● **Work required**
Could you set down the lines from the first line of the entries below through the line with "## Permissions", exactly and with no pictures?

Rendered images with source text
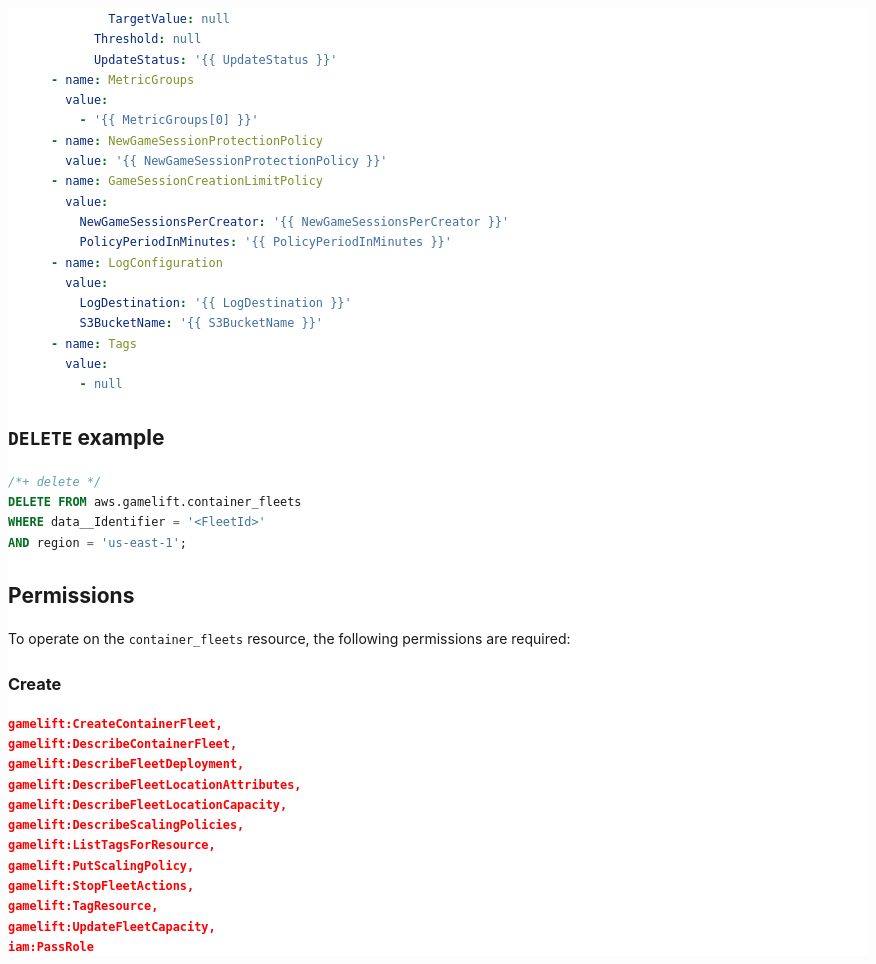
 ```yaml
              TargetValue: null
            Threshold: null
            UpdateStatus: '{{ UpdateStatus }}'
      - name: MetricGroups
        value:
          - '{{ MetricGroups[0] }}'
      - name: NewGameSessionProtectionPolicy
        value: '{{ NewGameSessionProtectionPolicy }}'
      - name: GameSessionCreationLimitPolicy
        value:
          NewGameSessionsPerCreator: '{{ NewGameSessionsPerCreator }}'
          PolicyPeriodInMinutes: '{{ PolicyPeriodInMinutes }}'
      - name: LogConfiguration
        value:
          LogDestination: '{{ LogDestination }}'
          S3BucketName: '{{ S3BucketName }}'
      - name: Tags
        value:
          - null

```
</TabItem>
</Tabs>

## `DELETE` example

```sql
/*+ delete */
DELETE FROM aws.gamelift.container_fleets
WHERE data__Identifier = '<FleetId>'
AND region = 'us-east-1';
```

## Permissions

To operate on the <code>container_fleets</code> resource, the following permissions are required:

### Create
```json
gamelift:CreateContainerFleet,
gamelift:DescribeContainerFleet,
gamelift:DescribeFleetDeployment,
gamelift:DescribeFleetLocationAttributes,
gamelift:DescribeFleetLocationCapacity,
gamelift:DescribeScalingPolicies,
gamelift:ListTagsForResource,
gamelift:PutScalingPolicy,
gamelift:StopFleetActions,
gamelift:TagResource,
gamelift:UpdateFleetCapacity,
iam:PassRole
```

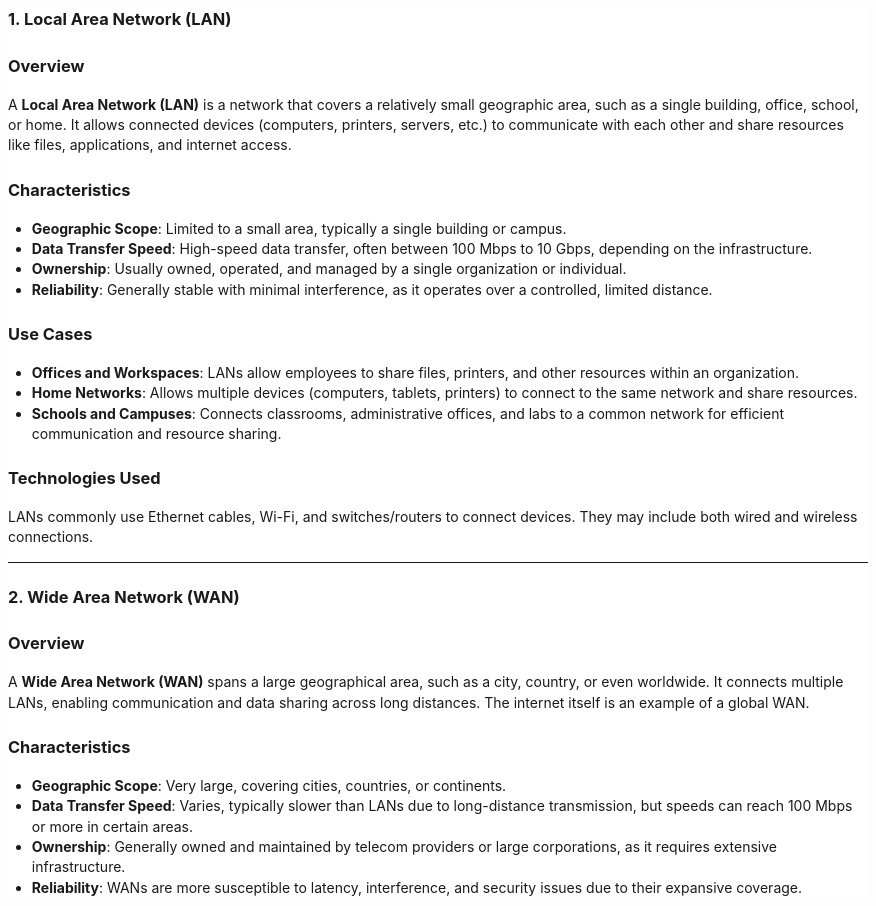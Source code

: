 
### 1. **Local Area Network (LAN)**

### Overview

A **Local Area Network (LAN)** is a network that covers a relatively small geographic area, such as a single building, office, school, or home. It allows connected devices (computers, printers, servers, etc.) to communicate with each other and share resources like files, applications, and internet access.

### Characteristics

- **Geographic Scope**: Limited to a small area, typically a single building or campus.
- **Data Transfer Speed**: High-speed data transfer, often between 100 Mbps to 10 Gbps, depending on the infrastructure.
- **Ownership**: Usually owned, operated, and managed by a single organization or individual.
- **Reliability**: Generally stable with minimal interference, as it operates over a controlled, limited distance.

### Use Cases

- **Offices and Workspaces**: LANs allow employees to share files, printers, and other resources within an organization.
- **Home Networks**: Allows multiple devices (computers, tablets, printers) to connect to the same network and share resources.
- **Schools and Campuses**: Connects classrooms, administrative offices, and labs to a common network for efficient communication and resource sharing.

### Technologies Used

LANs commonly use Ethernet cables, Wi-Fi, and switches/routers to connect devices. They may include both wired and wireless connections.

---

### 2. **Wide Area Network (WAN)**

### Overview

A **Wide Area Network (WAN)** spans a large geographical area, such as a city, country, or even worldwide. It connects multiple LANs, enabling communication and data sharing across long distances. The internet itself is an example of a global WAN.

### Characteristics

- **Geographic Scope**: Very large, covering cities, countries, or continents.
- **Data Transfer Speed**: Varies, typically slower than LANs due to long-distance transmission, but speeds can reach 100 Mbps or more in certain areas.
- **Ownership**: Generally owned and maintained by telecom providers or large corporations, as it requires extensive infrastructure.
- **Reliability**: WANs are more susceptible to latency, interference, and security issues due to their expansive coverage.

● **Response**
 ```yaml
              TargetValue: null
            Threshold: null
            UpdateStatus: '{{ UpdateStatus }}'
      - name: MetricGroups
        value:
          - '{{ MetricGroups[0] }}'
      - name: NewGameSessionProtectionPolicy
        value: '{{ NewGameSessionProtectionPolicy }}'
      - name: GameSessionCreationLimitPolicy
        value:
          NewGameSessionsPerCreator: '{{ NewGameSessionsPerCreator }}'
          PolicyPeriodInMinutes: '{{ PolicyPeriodInMinutes }}'
      - name: LogConfiguration
        value:
          LogDestination: '{{ LogDestination }}'
          S3BucketName: '{{ S3BucketName }}'
      - name: Tags
        value:
          - null

```
</TabItem>
</Tabs>

## `DELETE` example

```sql
/*+ delete */
DELETE FROM aws.gamelift.container_fleets
WHERE data__Identifier = '<FleetId>'
AND region = 'us-east-1';
```

## Permissions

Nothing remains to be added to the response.